The US Securities and Exchange Commission has proposed an amendment to a key broker-dealer reporting rule that could carve out crypto assets from requirements originally designed for equity securities.
According to a statement released on Monday, the commission has proposed an amendment to Rule 15c2-11 to limit the scope of reporting requirements for broker-dealers in the over-the-counter market to equity securities only, effectively rolling back the broader interpretation introduced in 2021.
What is Rule 15c2-11?
First introduced and adopted in 1971, Rule 15c2-11 is a Securities Exchange Act provision that governs how broker-dealers can publish quotations for securities in the over-the-counter market.
The rule was designed to address fraud risks in thinly traded markets, particularly in penny stocks, by requiring firms to verify that basic issuer information is publicly available before quoting a security.
At its core, the rule places an obligation on broker-dealers to review and maintain current information about an issuer, including details about its business operations, management, and financial condition.
Without this information being accessible and up to date, a broker-dealer is not permitted to initiate or resume quotations for that security in OTC markets which effectively acts as a gatekeeping mechanism, preventing opaque or potentially fraudulent securities from being actively quoted.
What does it mean for crypto?
For decades, market participants largely understood the rule to apply to equity securities such as common and preferred stock.

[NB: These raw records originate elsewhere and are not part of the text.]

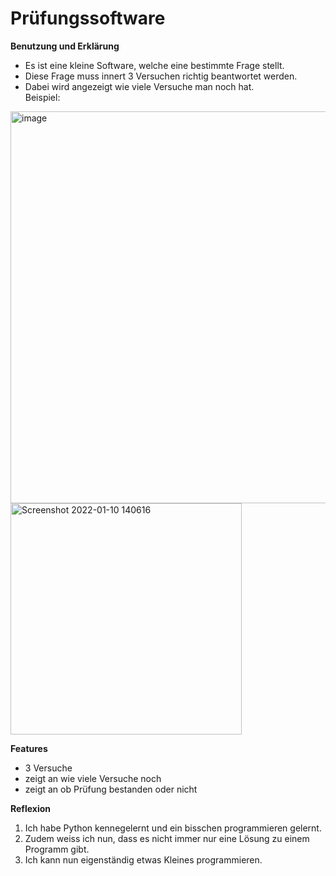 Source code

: # Prüfungssoftware
**Benutzung und Erklärung**
- Es ist eine kleine Software, welche eine bestimmte Frage stellt.
- Diese Frage muss innert 3 Versuchen richtig beantwortet werden.
- Dabei wird angezeigt wie viele Versuche man noch hat.
<br>Beispiel:

<img width="627" alt="image" src="https://user-images.githubusercontent.com/97448500/148772098-5cf6aad0-9816-478f-9645-96b27e07b4b4.png">
<img width="370" alt="Screenshot 2022-01-10 140616" src="https://user-images.githubusercontent.com/97448500/148772233-c2996d87-cd1d-43bb-8cfa-c9a4a99ce76f.png">

**Features**
- 3 Versuche
- zeigt an wie viele Versuche noch
- zeigt an ob Prüfung bestanden oder nicht

**Reflexion**
1. Ich habe Python kennegelernt und ein bisschen programmieren gelernt. 
2. Zudem weiss ich nun, dass es nicht immer nur eine Lösung zu einem Programm gibt.
3. Ich kann nun eigenständig etwas Kleines programmieren.
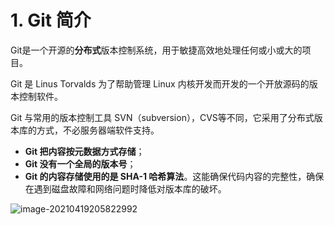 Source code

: # 1. Git 简介

Git是一个开源的**分布式**版本控制系统，用于敏捷高效地处理任何或小或大的项目。

Git 是 Linus Torvalds 为了帮助管理 Linux 内核开发而开发的一个开放源码的版本控制软件。

Git 与常用的版本控制工具 SVN（subversion），CVS等不同，它采用了分布式版本库的方式，不必服务器端软件支持。

- **Git 把内容按元数据方式存储**；
- **Git 没有一个全局的版本号**；
- **Git 的内容存储使用的是 SHA-1 哈希算法**。这能确保代码内容的完整性，确保在遇到磁盘故障和网络问题时降低对版本库的破坏。

![image-20210419205822992](C:\Users\34123\AppData\Roaming\Typora\typora-user-images\image-20210419205822992.png) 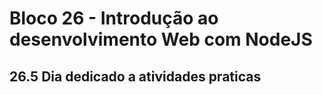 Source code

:# Bloco 26 - Introdução ao desenvolvimento Web com NodeJS

## 26.5 Dia dedicado a atividades praticas
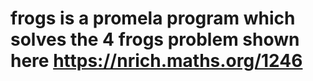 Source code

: # frogs is a promela program which solves the 4 frogs problem shown here https://nrich.maths.org/1246
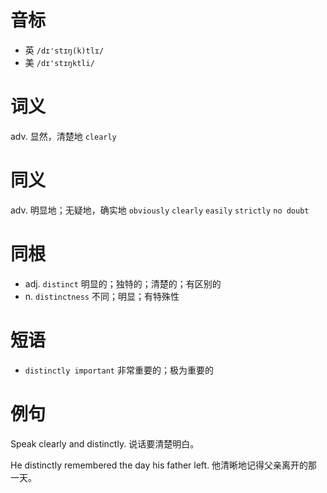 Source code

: # 音标

- 英 `/dɪ'stɪŋ(k)tlɪ/`
- 美 `/dɪ'stɪŋktli/`

# 词义

adv. 显然，清楚地
`clearly`

# 同义

adv. 明显地；无疑地，确实地
`obviously` `clearly` `easily` `strictly` `no doubt`

# 同根

- adj. `distinct` 明显的；独特的；清楚的；有区别的
- n. `distinctness` 不同；明显；有特殊性

# 短语

- `distinctly important` 非常重要的；极为重要的

# 例句

Speak clearly and distinctly.
说话要清楚明白。

He distinctly remembered the day his father left.
他清晰地记得父亲离开的那一天。


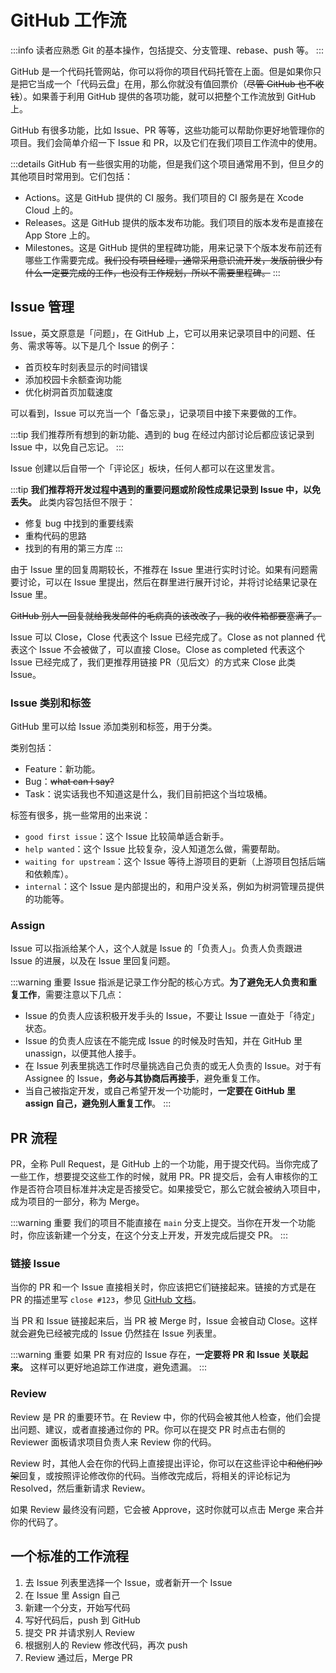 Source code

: # GitHub 工作流

:::info
读者应熟悉 Git 的基本操作，包括提交、分支管理、rebase、push 等。
:::

GitHub 是一个代码托管网站，你可以将你的项目代码托管在上面。但是如果你只是把它当成一个「代码云盘」在用，那么你就没有值回票价（~~尽管 GitHub 也不收钱~~）。如果善于利用 GitHub 提供的各项功能，就可以把整个工作流放到 GitHub 上。

GitHub 有很多功能，比如 Issue、PR 等等，这些功能可以帮助你更好地管理你的项目。我们会简单介绍一下 Issue 和 PR，以及它们在我们项目工作流中的使用。

:::details
GitHub 有一些很实用的功能，但是我们这个项目通常用不到，但旦夕的其他项目时常用到。它们包括：

- Actions。这是 GitHub 提供的 CI 服务。我们项目的 CI 服务是在 Xcode Cloud 上的。
- Releases。这是 GitHub 提供的版本发布功能。我们项目的版本发布是直接在 App Store 上的。
- Milestones。这是 GitHub 提供的里程碑功能，用来记录下个版本发布前还有哪些工作需要完成。~~我们没有项目经理，通常采用意识流开发，发版前很少有什么一定要完成的工作，也没有工作规划，所以不需要里程碑。~~
:::

## Issue 管理

Issue，英文原意是「问题」，在 GitHub 上，它可以用来记录项目中的问题、任务、需求等等。以下是几个 Issue 的例子：

- 首页校车时刻表显示的时间错误
- 添加校园卡余额查询功能
- 优化树洞首页加载速度

可以看到，Issue 可以充当一个「备忘录」，记录项目中接下来要做的工作。

:::tip
我们推荐所有想到的新功能、遇到的 bug 在经过内部讨论后都应该记录到 Issue 中，以免自己忘记。
:::

Issue 创建以后自带一个「评论区」板块，任何人都可以在这里发言。

:::tip
**我们推荐将开发过程中遇到的重要问题或阶段性成果记录到 Issue 中，以免丢失。** 此类内容包括但不限于：

- 修复 bug 中找到的重要线索
- 重构代码的思路
- 找到的有用的第三方库
:::

由于 Issue 里的回复周期较长，不推荐在 Issue 里进行实时讨论。如果有问题需要讨论，可以在 Issue 里提出，然后在群里进行展开讨论，并将讨论结果记录在 Issue 里。

~~GitHub 别人一回复就给我发邮件的毛病真的该改改了，我的收件箱都要塞满了。~~

Issue 可以 Close，Close 代表这个 Issue 已经完成了。Close as not planned 代表这个 Issue 不会被做了，可以直接 Close。Close as completed 代表这个 Issue 已经完成了，我们更推荐用链接 PR（见后文）的方式来 Close 此类 Issue。

### Issue 类别和标签

GitHub 里可以给 Issue 添加类别和标签，用于分类。

类别包括：

- Feature：新功能。
- Bug：~~what can I say?~~
- Task：说实话我也不知道这是什么，我们目前把这个当垃圾桶。

标签有很多，挑一些常用的出来说：

- `good first issue`：这个 Issue 比较简单适合新手。
- `help wanted`：这个 Issue 比较复杂，没人知道怎么做，需要帮助。
- `waiting for upstream`：这个 Issue 等待上游项目的更新（上游项目包括后端和依赖库）。
- `internal`：这个 Issue 是内部提出的，和用户没关系，例如为树洞管理员提供的功能等。

### Assign

Issue 可以指派给某个人，这个人就是 Issue 的「负责人」。负责人负责跟进 Issue 的进展，以及在 Issue 里回复问题。

:::warning 重要
Issue 指派是记录工作分配的核心方式。**为了避免无人负责和重复工作**，需要注意以下几点：
- Issue 的负责人应该积极开发手头的 Issue，不要让 Issue 一直处于「待定」状态。
- Issue 的负责人应该在不能完成 Issue 的时候及时告知，并在 GitHub 里 unassign，以便其他人接手。
- 在 Issue 列表里挑选工作时尽量挑选自己负责的或无人负责的 Issue。对于有 Assignee 的 Issue，**务必与其协商后再接手**，避免重复工作。
- 当自己被指定开发，或自己希望开发一个功能时，**一定要在 GitHub 里 assign 自己，避免别人重复工作**。
:::

## PR 流程

PR，全称 Pull Request，是 GitHub 上的一个功能，用于提交代码。当你完成了一些工作，想要提交这些工作的时候，就用 PR。PR 提交后，会有人审核你的工作是否符合项目标准并决定是否接受它。如果接受它，那么它就会被纳入项目中，成为项目的一部分，称为 Merge。

:::warning 重要
我们的项目不能直接在 `main` 分支上提交。当你在开发一个功能时，你应该新建一个分支，在这个分支上开发，开发完成后提交 PR。
:::

### 链接 Issue

当你的 PR 和一个 Issue 直接相关时，你应该把它们链接起来。链接的方式是在 PR 的描述里写 `close #123`，参见 [GitHub 文档](https://docs.github.com/zh/issues/tracking-your-work-with-issues/using-issues/linking-a-pull-request-to-an-issue)。

当 PR 和 Issue 链接起来后，当 PR 被 Merge 时，Issue 会被自动 Close。这样就会避免已经被完成的 Issue 仍然挂在 Issue 列表里。

:::warning 重要
如果 PR 有对应的 Issue 存在，**一定要将 PR 和 Issue 关联起来。** 这样可以更好地追踪工作进度，避免遗漏。
:::

### Review

Review 是 PR 的重要环节。在 Review 中，你的代码会被其他人检查，他们会提出问题、建议，或者直接通过你的 PR。你可以在提交 PR 时点击右侧的 Reviewer 面板请求项目负责人来 Review 你的代码。

Review 时，其他人会在你的代码上直接提出评论，你可以在这些评论中~~和他们吵架~~回复，或按照评论修改你的代码。当修改完成后，将相关的评论标记为 Resolved，然后重新请求 Review。

如果 Review 最终没有问题，它会被 Approve，这时你就可以点击 Merge 来合并你的代码了。

## 一个标准的工作流程

1. 去 Issue 列表里选择一个 Issue，或者新开一个 Issue
2. 在 Issue 里 Assign 自己
3. 新建一个分支，开始写代码
4. 写好代码后，push 到 GitHub
5. 提交 PR 并请求别人 Review
6. 根据别人的 Review 修改代码，再次 push
7. Review 通过后，Merge PR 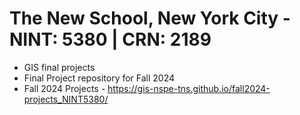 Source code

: # The New School, New York City - NINT: 5380 | CRN: 2189

- GIS final projects
- Final Project repository for Fall 2024
- Fall 2024 Projects - https://gis-nspe-tns.github.io/fall2024-projects_NINT5380/
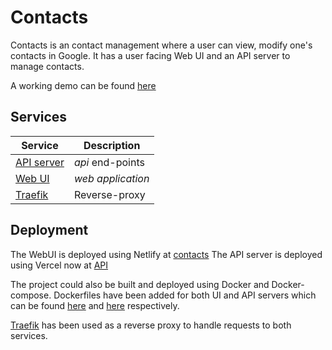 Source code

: # Contacts

Contacts is an contact management where a user can view, modify one's contacts in Google. It has a user facing Web UI and an API server to manage contacts.

A working demo can be found [here](https://elegant-elion-b7cbe4.netlify.app/)

## Services

Service 		| Description
------------|------------
[API server](./api-server/README.md) 		| _api_ end-points
[Web UI](./web-ui/README.md) 		| _web application_
[Traefik](https://containo.us/traefik/)     | Reverse-proxy

## Deployment

The WebUI is deployed using Netlify at [contacts](https://elegant-elion-b7cbe4.netlify.app/)
The API server is deployed using Vercel now at [API](https://api-server.siddhuv93.vercel.app)

The project could also be built and deployed using Docker and Docker-compose. Dockerfiles have been added for both UI and API servers which can be found [here](./api-server/Dockerfile) and [here](./web0-ui/Dockerfile) respectively.

[Traefik](https://containo.us/traefik/) has been used as a reverse proxy to handle requests to both services.
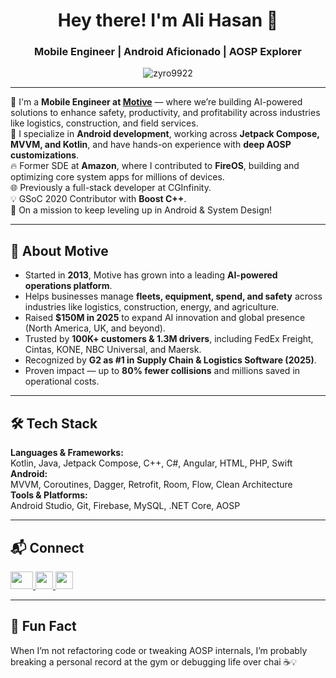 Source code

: <h1 align="center">Hey there! I'm Ali Hasan 👋</h1>
<h3 align="center">Mobile Engineer | Android Aficionado | AOSP Explorer</h3>

<p align="center">
  <img src="https://komarev.com/ghpvc/?username=zyro9922&label=Profile%20views&color=0e75b6&style=flat" alt="zyro9922" />
</p>

---

🔧 I'm a **Mobile Engineer at [Motive](https://gomotive.com/)** — where we’re building AI-powered solutions to enhance safety, productivity, and profitability across industries like logistics, construction, and field services.  
📱 I specialize in **Android development**, working across **Jetpack Compose, MVVM, and Kotlin**, and have hands-on experience with **deep AOSP customizations**.  
🔥 Former SDE at **Amazon**, where I contributed to **FireOS**, building and optimizing core system apps for millions of devices.  
🌐 Previously a full-stack developer at CGInfinity.  
💡 GSoC 2020 Contributor with **Boost C++**.  
🚀 On a mission to keep leveling up in Android & System Design!


---

## 🚛 About Motive  

- Started in **2013**, Motive has grown into a leading **AI-powered operations platform**.  
- Helps businesses manage **fleets, equipment, spend, and safety** across industries like logistics, construction, energy, and agriculture.  
- Raised **$150M in 2025** to expand AI innovation and global presence (North America, UK, and beyond).  
- Trusted by **100K+ customers & 1.3M drivers**, including FedEx Freight, Cintas, KONE, NBC Universal, and Maersk.  
- Recognized by **G2 as #1 in Supply Chain & Logistics Software (2025)**.  
- Proven impact — up to **80% fewer collisions** and millions saved in operational costs.  

---

## 🛠 Tech Stack
**Languages & Frameworks:**  
Kotlin, Java, Jetpack Compose, C++, C#, Angular, HTML, PHP, Swift  
**Android:**  
MVVM, Coroutines, Dagger, Retrofit, Room, Flow, Clean Architecture  
**Tools & Platforms:**  
Android Studio, Git, Firebase, MySQL, .NET Core, AOSP

---

## 📬 Connect
<p align="left">
  <a href="https://www.linkedin.com/in/zyro9922/" target="_blank">
    <img src="https://raw.githubusercontent.com/rahuldkjain/github-profile-readme-generator/master/src/images/icons/Social/linked-in-alt.svg" height="28" width="36" />
  </a>
  <a href="https://github.com/zyro9922" target="_blank">
    <img src="https://cdn-icons-png.flaticon.com/512/25/25231.png" height="28" width="28" />
  </a>
  <a href="https://leetcode.com/zyro9922/" target="_blank">
    <img src="https://upload.wikimedia.org/wikipedia/commons/1/19/LeetCode_logo_black.png" height="28" width="28" />
  </a>
</p>

---

## 💭 Fun Fact  
When I’m not refactoring code or tweaking AOSP internals, I’m probably breaking a personal record at the gym or debugging life over chai ☕💡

However, that long-held understanding was challenged after amendments adopted in 2020 and implemented in 2021 broadened how the rule could be interpreted.
The updated approach opened the door for Rule 15c2-11 to extend beyond equities and into other asset classes, including fixed income instruments, which in turn raised questions about whether certain crypto assets could also fall within its scope if deemed securities.
Many tokens do not have the kind of structured disclosures that traditional public companies provide, making it hard for firms to satisfy the rule’s information requirements.
As a result, some market participants pulled back from quoting or facilitating trades in these assets due to concerns around compliance risk.
The SEC’s latest proposal seeks to draw a clearer boundary by explicitly limiting the rule to equity securities.
By doing so, it signals that the reporting framework under Rule 15c2-11 is not intended to apply to crypto assets, even in cases where questions around their classification as securities remain unresolved.
For the crypto market, the change could make it easier for broker-dealers to support secondary trading activity without needing to rely on disclosure standards that do not align with how most digital assets operate.
It also reduces the likelihood of firms facing enforcement action under a rule that was never designed with decentralised networks or token-based systems in mind.
At the same time, the proposal does not place crypto outside the regulatory perimeter.
The SEC has made it clear that oversight will continue through other mechanisms, particularly in areas related to fraud, market manipulation, and the question of when a digital asset qualifies as a security.
SEC is seeking comments
The commission has opened a 60-day public comment period to gather feedback on whether the definition of equity securities should extend to crypto assets and how the rule should apply going forward.
SEC commissioner Hester Peirce has welcomed the proposal, which she said would help address years of confusion created by the rule’s expanded interpretation.
“By its terms, the text of Rule 15c2-11 always has applied to quotations of a ‘security.’ Market participants and other observers including me, however, understood the rule to apply only to quotations of over-the-counter (‘OTC’) equity securities,” she added.